A memorial service will be held at 4:30 p.m. Friday, Dec. 29, at VFW Post No. 10046, 134 Birch St. in Soldotna.
Mr. Barnes was born in Santa Monica, Calif., on July 14, 1924. He was a World War II veteran and served in the Pacific Theater. He brought his family to Alaska in 1954, during territorial days, living in the Douglas area until 1960, at which time they returned to California.
Harry returned with his family to Alaska in 1968 to work as the welding supervisor for the new Collier Carbon and Chemical Fertilizer Plant in Nikiski, now Agrium.
“He demonstrated great ability and could always be relied upon to come through with a solution to even the most difficult repair problem. When Harry retired in 1978 he began a welding school training many welders who have gone on to work throughout Alaska,” his family said.
“Harry loved life and always seemed to be full of energy and excitement about accomplishing another new idea or project. He enjoyed boating, fishing and hunting in the Alaska outdoors. He also pursued many varied hobbies, including racing cars and motorcycles, riding snowmachines, flying airplanes, operating ham radios and computer and building and flying radio control airplanes.

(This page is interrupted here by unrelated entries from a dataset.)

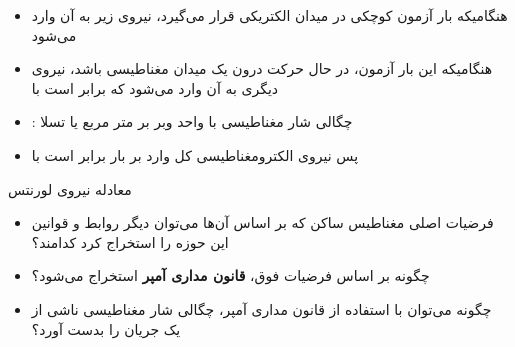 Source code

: \ELhold


\begin{ELunit}


\end{ELunit}

\ELhold


\begin{ELunit}

\begin{itemize}
\tightlist
\item
  هنگامیکه بار آزمون کوچکی در میدان الکتریکی  قرار می‌گیرد، نیروی زیر به آن وارد می‌شود
\end{itemize}


\begin{itemize}
\tightlist
\item
  هنگامیکه این بار آزمون، در حال حرکت درون یک میدان مغناطیسی باشد، نیروی دیگری به آن وارد می‌شود که برابر است با
\end{itemize}


\end{ELunit}

\begin{ELjoin}

\begin{itemize}
\tightlist
\item
  : چگالی شار مغناطیسی با واحد وبر بر متر مربع یا تسلا
\item
  پس نیروی الکترومغناطیسی کل وارد بر بار  برابر است با
\end{itemize}

\begin{ELimportant}{معادله نیروی لورنتس}


\end{ELimportant}

\end{ELjoin}

\begin{ELunit}


\begin{itemize}
\tightlist
\item
  فرضیات اصلی مغناطیس ساکن که بر اساس آن‌ها می‌توان دیگر روابط و قوانین این حوزه را استخراج کرد کدامند؟
\item
  چگونه بر اساس فرضیات فوق، \textbf{قانون مداری آمپر} استخراج می‌شود؟
\item
  چگونه می‌توان با استفاده از قانون مداری آمپر، چگالی شار مغناطیسی ناشی از یک جریان را بدست آورد؟
\end{itemize}

\end{ELunit}

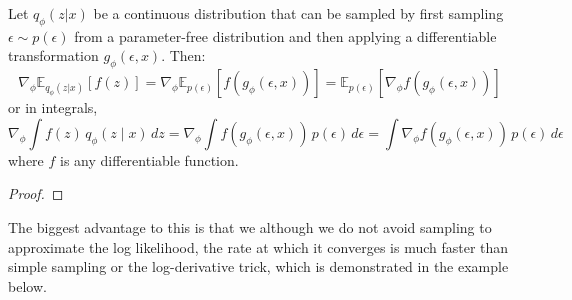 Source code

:   \begin{theorem}
    Let $q_\phi(z|x)$ be a continuous distribution that can be sampled by first sampling $\epsilon \sim p(\epsilon)$ from a parameter-free distribution and then applying a differentiable transformation $g_\phi(\epsilon, x)$. Then:
    \begin{equation}
       \nabla_\phi \mathbb{E}_{q_\phi(z|x)} [f(z)] = \nabla_\phi \mathbb{E}_{p(\epsilon)} [f(g_\phi(\epsilon, x))] = \mathbb{E}_{p(\epsilon)} [\nabla_\phi f(g_\phi(\epsilon, x))] 
     \end{equation}
    or in integrals, 
    \begin{equation}
     \nabla_\phi \int f(z) \, q_\phi (z \mid x) \,dz = \nabla_\phi \int f(g_\phi (\epsilon, x)) \, p(\epsilon) \,d\epsilon = \int \nabla_\phi f(g_\phi (\epsilon, x)) \, p(\epsilon) \, d\epsilon 
    \end{equation}
    where $f$ is any differentiable function. 
  \end{theorem}
  \begin{proof}
    
  \end{proof}

  The biggest advantage to this is that we although we do not avoid sampling to approximate the log likelihood, the rate at which it converges is much faster than simple sampling or the log-derivative trick, which is demonstrated in the example below. 


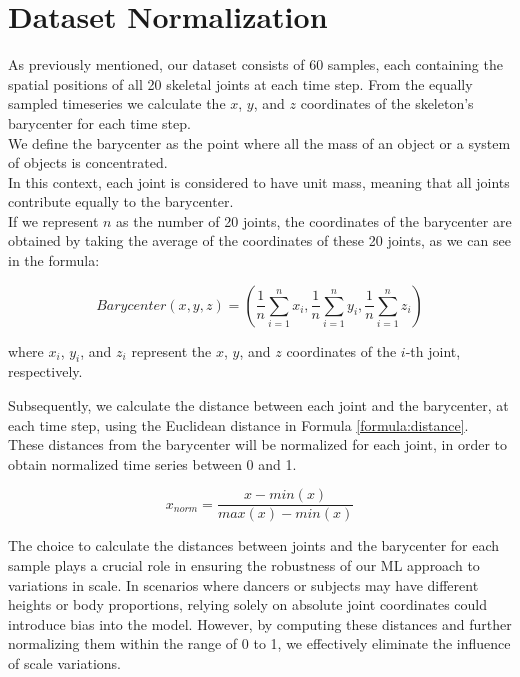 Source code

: \section{Dataset Normalization}
As previously mentioned, our dataset consists of 60 samples, each containing the spatial positions of all 20 skeletal joints at each time step.
From the equally sampled timeseries we calculate the $x$, $y$, and $z$ coordinates of the skeleton's barycenter for each time step. \\
We define the barycenter as the point where all the mass of an object or a system of objects is concentrated. \\
In this context, each joint is considered to have unit mass, meaning that all joints contribute equally to the barycenter. \\
If we represent $n$ as the number of 20 joints, the coordinates of the barycenter are obtained by taking the average of the coordinates of these 20 joints, as we can see in the formula:


\begin{equation}
    Barycenter (x, y, z) = \left(\frac{1}{n} \sum_{i=1}^{n} x_i, \frac{1}{n} \sum_{i=1}^{n} y_i, \frac{1}{n} \sum_{i=1}^{n} z_i\right)
    \label{formula:baricentro}
\end{equation}
    
where $x_i$, $y_i$, and $z_i$ represent the $x$, $y$, and $z$ coordinates of the $i$-th joint, respectively.

Subsequently, we calculate the distance between each joint and the barycenter, at each time step, using the Euclidean distance in Formula \ref{formula:distance}. \\
These distances from the barycenter will be normalized for each joint, in order to obtain normalized time series between 0 and 1.

\begin{equation}
    x_{norm} = \frac{{x - min(x)}}{{max(x) - min(x)}}
    \label{formula:normalization}
\end{equation}
    
The choice to calculate the distances between joints and the barycenter for each sample plays a crucial role in ensuring the robustness of our ML approach to variations in scale.
In scenarios where dancers or subjects may have different heights or body proportions, relying solely on absolute joint coordinates could introduce bias into the model.
However, by computing these distances and further normalizing them within the range of 0 to 1, we effectively eliminate the influence of scale variations.

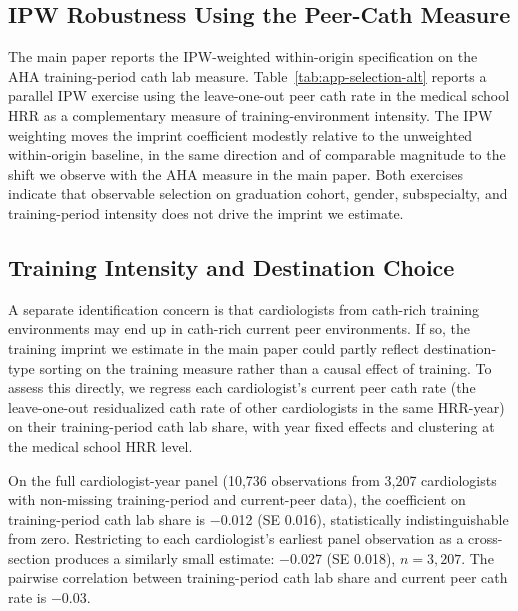 \documentclass[12pt]{article}
\begin{document}
\subsection{IPW Robustness Using the Peer-Cath Measure}

The main paper reports the IPW-weighted within-origin specification on the AHA training-period cath lab measure. Table~\ref{tab:app-selection-alt} reports a parallel IPW exercise using the leave-one-out peer cath rate in the medical school HRR as a complementary measure of training-environment intensity. The IPW weighting moves the imprint coefficient modestly relative to the unweighted within-origin baseline, in the same direction and of comparable magnitude to the shift we observe with the AHA measure in the main paper. Both exercises indicate that observable selection on graduation cohort, gender, subspecialty, and training-period intensity does not drive the imprint we estimate.

\begin{table}[htbp]
\centering
\begin{minipage}[h]{\textwidth}
  \caption{Selection robustness via inverse probability weighting (peer-cath measure)}
  \label{tab:app-selection-alt}
  \centering
  
\end{minipage}
\end{table}

\subsection{Training Intensity and Destination Choice}\label{sec:app-train-dest}

A separate identification concern is that cardiologists from cath-rich training environments may end up in cath-rich current peer environments. If so, the training imprint we estimate in the main paper could partly reflect destination-type sorting on the training measure rather than a causal effect of training. To assess this directly, we regress each cardiologist's current peer cath rate (the leave-one-out residualized cath rate of other cardiologists in the same HRR-year) on their training-period cath lab share, with year fixed effects and clustering at the medical school HRR level.

On the full cardiologist-year panel (10{,}736 observations from 3{,}207 cardiologists with non-missing training-period and current-peer data), the coefficient on training-period cath lab share is $-$0.012 (SE 0.016), statistically indistinguishable from zero. Restricting to each cardiologist's earliest panel observation as a cross-section produces a similarly small estimate: $-$0.027 (SE 0.018), $n = 3{,}207$. The pairwise correlation between training-period cath lab share and current peer cath rate is $-$0.03.
\end{document}
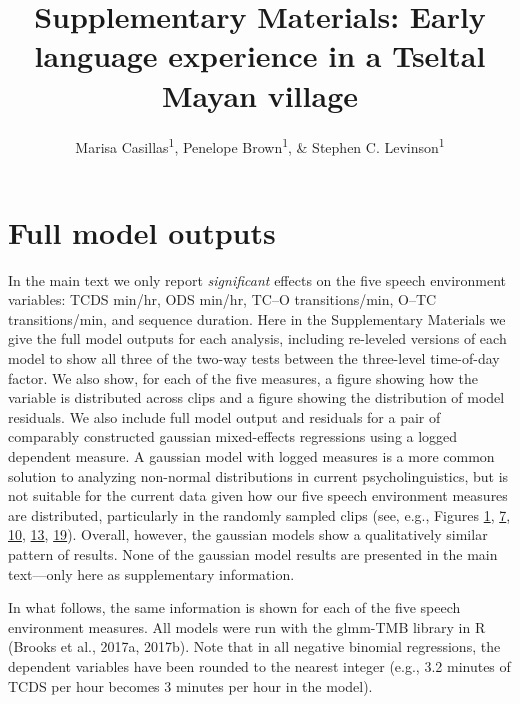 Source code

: \documentclass[floatsintext,man]{apa6}
\title{Supplementary Materials: Early language experience in a Tseltal Mayan
village}
\author{Marisa Casillas\textsuperscript{1}, Penelope Brown\textsuperscript{1}, \& Stephen C. Levinson\textsuperscript{1}}
\affiliation{
    \vspace{0.5cm}
          \textsuperscript{1} Max Planck Institute for Psycholinguistics  }
\theoremstyle{definition}
\theoremstyle{definition}
\theoremstyle{definition}
\theoremstyle{remark}
\begin{document}
\maketitle

\setcounter{secnumdepth}{0}



\section{Full model outputs}\label{models}

In the main text we only report \emph{significant} effects on the five
speech environment variables: TCDS min/hr, ODS min/hr, TC--O
transitions/min, O--TC transitions/min, and sequence duration. Here in
the Supplementary Materials we give the full model outputs for each
analysis, including re-leveled versions of each model to show all three
of the two-way tests between the three-level time-of-day factor. We also
show, for each of the five measures, a figure showing how the variable
is distributed across clips and a figure showing the distribution of
model residuals. We also include full model output and residuals for a
pair of comparably constructed gaussian mixed-effects regressions using
a logged dependent measure. A gaussian model with logged measures is a
more common solution to analyzing non-normal distributions in current
psycholinguistics, but is not suitable for the current data given how
our five speech environment measures are distributed, particularly in
the randomly sampled clips (see, e.g., Figures
\protect\hyperlink{fig1}{1}, \protect\hyperlink{fig7}{7},
\protect\hyperlink{fig10}{10}, \protect\hyperlink{fig13}{13},
\protect\hyperlink{fig19}{19}). Overall, however, the gaussian models
show a qualitatively similar pattern of results. None of the gaussian
model results are presented in the main text---only here as
supplementary information.

In what follows, the same information is shown for each of the five
speech environment measures. All models were run with the glmm-TMB
library in R (Brooks et al., 2017a, 2017b). Note that in all negative
binomial regressions, the dependent variables have been rounded to the
nearest integer (e.g., 3.2 minutes of TCDS per hour becomes 3 minutes
per hour in the model).
\end{document}

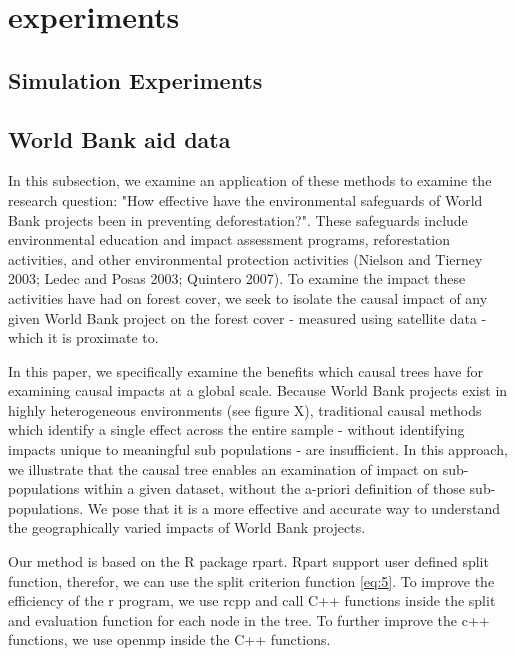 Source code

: \section{experiments}



\subsection{Simulation Experiments}



\subsection{World Bank aid data}

In this subsection, we examine an application of these methods to examine the research question: "How effective have the environmental safeguards of World Bank projects been in preventing deforestation?".  
These safeguards include environmental education and impact assessment programs, reforestation activities, and other environmental protection activities (Nielson and Tierney 2003; Ledec and Posas 2003; Quintero 2007). 
To examine the impact these activities have had on forest cover, we seek to isolate the causal impact of any given World Bank project on the forest cover - measured using satellite data - which it is proximate to.  
\par
In this paper, we specifically examine the benefits which causal trees have for examining causal impacts at a global scale.  
Because World Bank projects exist in highly heterogeneous environments (see figure X), traditional causal methods which identify a single effect across the entire sample - without identifying impacts unique to meaningful sub populations - are insufficient.  
In this approach, we illustrate that the causal tree enables an examination of impact on sub-populations within a given dataset, without the a-priori definition of those sub-populations.
We pose that it is a more effective and accurate way to understand the geographically varied impacts of World Bank projects.
\par

Our method is based on the R package rpart. Rpart support user defined split function, therefor, we can use the split criterion function \ref{eq:5}. To improve the efficiency of the r program, we use rcpp and call C++ functions inside the split and evaluation function for each node in the tree. To further improve the c++ functions, we use openmp inside the C++ functions.  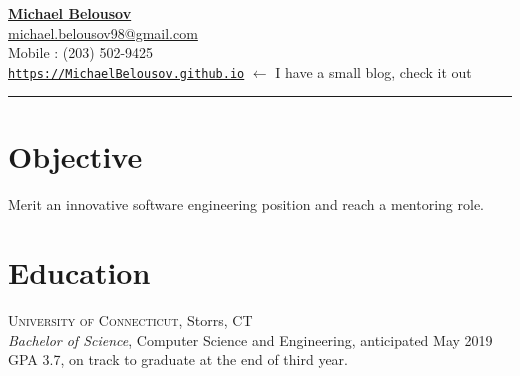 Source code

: \documentclass[Letterpaper,11pt]{article}
\begin{document}
\setlength{\parindent}{0em}
\setlength{\parskip}{1em}
\setlength{\parsep}{1em}
\setlength{\itemsep}{0.2em}
\setlength{\headsep}{0.2em}
\setlength{\topskip}{0.2em}
\setlength{\topmargin}{0.2em}
\setlength{\topsep}{0.2em}
\setlength{\partopsep}{0.2em}
\setlength{\columnsep}{1em}

\addtolength{\topmargin}{-4em}

\textbf{\href{mailto:michael.belousov98@gmail.com}{\Large Michael Belousov}}\\
\href{mailto:michael.belousov98@gmail.com}{michael.belousov98@gmail.com}\\
Mobile : (203) 502-9425\\
\href{https://MichaelBelousov.github.io/}{\texttt{https://MichaelBelousov.github.io}} $\gets$ I have a small blog, check it out\\
\hrule
\vspace{1em} %

\section*{Objective}

Merit an innovative software engineering position and reach a mentoring role.

\vspace{0.3em}


    \section*{Education}

        \textsc{University of Connecticut}, Storrs, CT\\
        \textit{Bachelor of Science}, Computer Science and Engineering, anticipated May 2019\\
        GPA 3.7, on track to graduate at the end of third year.
    
    
        
\end{document}
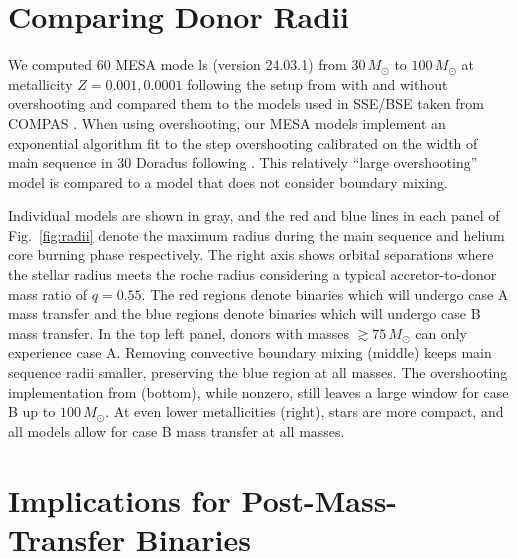 \documentclass[twocolumn]{aastex63}
\DeclareRobustCommand{\Figref}[1]{Fig.~\ref{#1}}
\begin{document}
\section{Comparing Donor Radii}

We computed 60 MESA mode ls (version 24.03.1) from $30 \, M_{\odot}$
to $100 \, M_{\odot}$ at metallicity $Z=0.001,0.0001$ following the
setup from \cite{renzo:23} with and without overshooting and compared
them to the \cite{pols:98} models used in SSE/BSE \cite{hurley:00}
taken from COMPAS \cite{stevenson:17, vignagomez:18, riley:22}. When
using overshooting, our MESA models implement an exponential algorithm
\citep{herwig:00} fit to the step overshooting calibrated on the width
of main sequence in 30 Doradus \citep{brott:11} following
\cite{claret:18}. This relatively ``large overshooting'' model is
compared to a model that does not consider boundary mixing.

Individual models are shown in gray, and the red and blue lines in
each panel of \Figref{fig:radii} denote the maximum radius during
the main sequence and helium core burning phase respectively. The
right axis shows orbital separations where the stellar radius meets
the roche radius \citep{eggleton:83} considering a typical
accretor-to-donor mass ratio of $q=0.55$. The red regions denote
binaries which will undergo case A mass transfer and the blue regions
denote binaries which will undergo case B mass transfer. In the top
left panel, donors with masses $ \gtrsim 75 \, M_{\odot}$ can only
experience case A. Removing convective boundary mixing (middle) keeps
main sequence radii smaller, preserving the blue region at all
masses. The overshooting implementation from \cite{pols:98} (bottom),
while nonzero, still leaves a large window for case B up to
$100 \, M_{\odot}$. At even lower metallicities (right), stars are
more compact, and all models allow for case B mass transfer at all
masses.

\section{Implications for Post-Mass-Transfer Binaries}
\end{document}
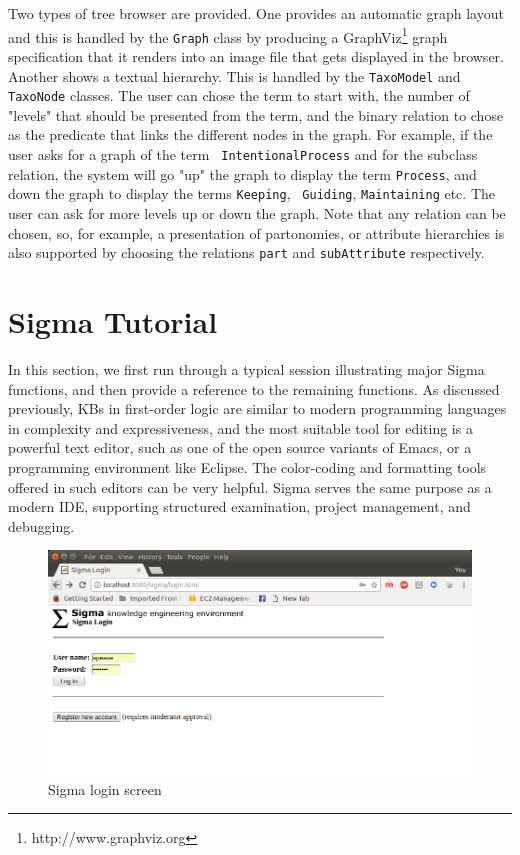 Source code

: \documentclass{book}
\begin{document}
Two types of tree browser are provided. One provides an automatic graph layout
and this is handled by the \texttt{Graph} class by
producing a GraphViz\footnote{http://www.graphviz.org} graph specification that
it renders into an image file that gets displayed in the browser. Another shows
a textual hierarchy. This is handled by the
\texttt{TaxoModel} and
\texttt{TaxoNode} classes. The user can chose the term
to start with, the number of "levels" that should be presented from the term,
and the binary relation to chose as the predicate that links the different nodes
in the graph. For example, if the user asks for a graph of the term {\tt
IntentionalProcess} and for the subclass relation, the
system will go "up" the graph to display the term {\tt Process}, and down the
graph to display the terms {\tt Keeping}, {\tt
Guiding}, {\tt Maintaining} etc. The user can
ask for more levels up or down the graph. Note that any relation can be chosen,
so, for example, a presentation of partonomies, or attribute
hierarchies is also supported by choosing the relations {\tt part}
and {\tt subAttribute} respectively.

\section{Sigma Tutorial}
\label{chap:KnowEngi:sec:Tuto}

In this section, we first run through a typical session illustrating major Sigma
functions, and then provide a reference to the remaining functions.  As
discussed previously, KBs in first-order logic are similar to modern programming
languages in complexity and expressiveness, and the most suitable tool for
editing is a powerful text editor, such as one of the open source variants of
Emacs, or a programming environment like Eclipse.
The color-coding and formatting tools offered in such editors can be very
helpful.  Sigma serves the same purpose as a modern IDE, supporting
structured examination, project management, and debugging.

\begin{figure}
  \centering
  \includegraphics[width=4.5in]{pictures/SigmaLogin.png}
  \caption{Sigma login screen}
  \label{fig:SigmaLogin}
\end{figure}
\end{document}
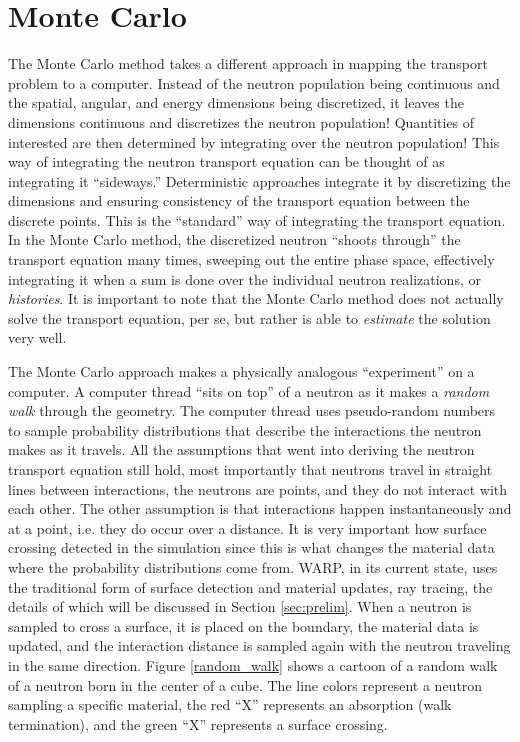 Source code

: \section{Monte Carlo}

The Monte Carlo method takes a different approach in mapping the transport problem to a computer.  Instead of the neutron population being continuous and the spatial, angular, and energy dimensions being discretized, it leaves the dimensions continuous and discretizes the neutron population!   Quantities of interested are then determined by integrating over the neutron population!   This way of integrating the neutron transport equation can be thought of as integrating it ``sideways.''   Deterministic approaches integrate it by discretizing the dimensions and ensuring consistency of the transport equation between the discrete points.  This is the ``standard'' way of integrating the transport equation.  In the Monte Carlo method, the discretized neutron ``shoots through'' the transport equation many times, sweeping out the entire phase space, effectively integrating it when a sum is done over the individual neutron realizations, or \emph{histories}.  It is important to note that the Monte Carlo method does not actually solve the transport equation, per se, but rather is able to \emph{estimate} the solution very well.

The Monte Carlo approach makes a physically analogous ``experiment'' on a computer.  A computer thread ``sits on top'' of a neutron as it makes a \emph{random walk} through the geometry.  The computer thread uses pseudo-random numbers to sample probability distributions that describe the interactions the neutron makes as it travels.  All the assumptions that went into deriving the neutron transport equation still hold, most importantly that neutrons travel in straight lines between interactions, the neutrons are points, and they do not interact with each other.  The other assumption is that interactions happen instantaneously and at a point, i.e. they do occur over a distance.  It is very important how surface crossing detected in the simulation since this is what changes the material data where the probability distributions come from.  WARP, in its current state, uses the traditional form of surface detection and material updates, ray tracing, the details of which will be discussed in Section \ref{sec:prelim}.  When a neutron is sampled to cross a surface, it is placed on the boundary, the material data is updated, and the interaction distance is sampled again with the neutron traveling in the same direction.  Figure \ref{random_walk} shows a cartoon of a random walk of a neutron born in the center of a cube.  The line colors represent a neutron sampling a specific material, the red ``X'' represents an absorption (walk termination), and the green ``X'' represents a surface crossing.

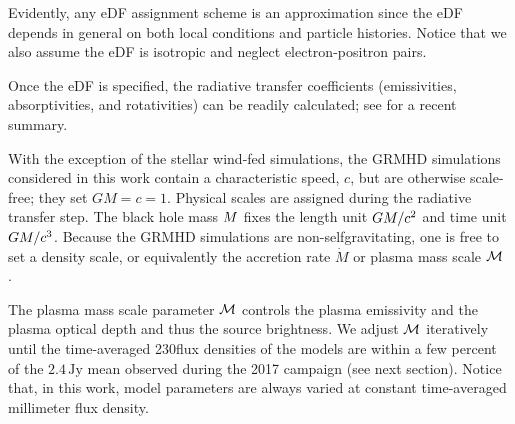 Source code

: Evidently, any eDF assignment scheme is an approximation since the eDF depends in general on both local conditions and particle histories.  Notice that we also assume the eDF is isotropic and neglect electron-positron pairs.

Once the eDF is specified, the radiative transfer coefficients (emissivities, absorptivities, and rotativities) can be readily calculated; see \cite{2021ApJ...921...17M} for a recent summary.



With the exception of the stellar wind-fed simulations, the GRMHD simulations considered in this work contain a characteristic speed, $c$, but are otherwise scale-free; they set $GM = c = 1$.
Physical scales are assigned during the radiative transfer step.
The black hole mass $M$ fixes the length unit $GM/c^2$ and time unit $GM/c^3$.
Because the GRMHD simulations are non-selfgravitating, one is free to set a density scale, or equivalently the accretion rate $\dot{M}$ or plasma mass scale $\mathcal{M}$ \citep[see, e.g.,][for a full discussion]{Wong_2022}.

The plasma mass scale parameter $\mathcal{M}$ controls the plasma emissivity and the plasma optical depth and thus the source brightness.  We adjust $\mathcal{M}$ iteratively until the time-averaged 230\GHz flux densities of the models are within a few percent of the $2.4\,\mathrm{Jy}$ mean observed during the 2017 campaign (see next section).  Notice that, in this work, model parameters are always varied at constant time-averaged millimeter flux density.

Throughout his life, Harry owned and operated many different businesses, including a gun shop, a hobby shop and a motorcycle shop.
“Harry loved people and was very active in many fraternal organizations, including the Elks, VFW and was instrumental in establishing the Kenai Eagles Lodge. He loved his pets and always had a favorite dog and cat around. Harry was a friend to many people and will be missed.”
Mr. Barnes was preceded in death by his wife, Nadine Banes; and sons, Jonnie and Gary Barnes.
He is survived by his brother, Richard Barnes; sister, Lois Thorne; daughters, Nancy Haney, Debbie Anderson, Kimberly Najera, Connie Vitale, Carol Knoph and Jennie Pena; sons, Randy Barnes and Larry Knaak; and many grandchildren and great-grandchildren.
Arrangements were made by Peninsula Memorial Chapel in Kenai.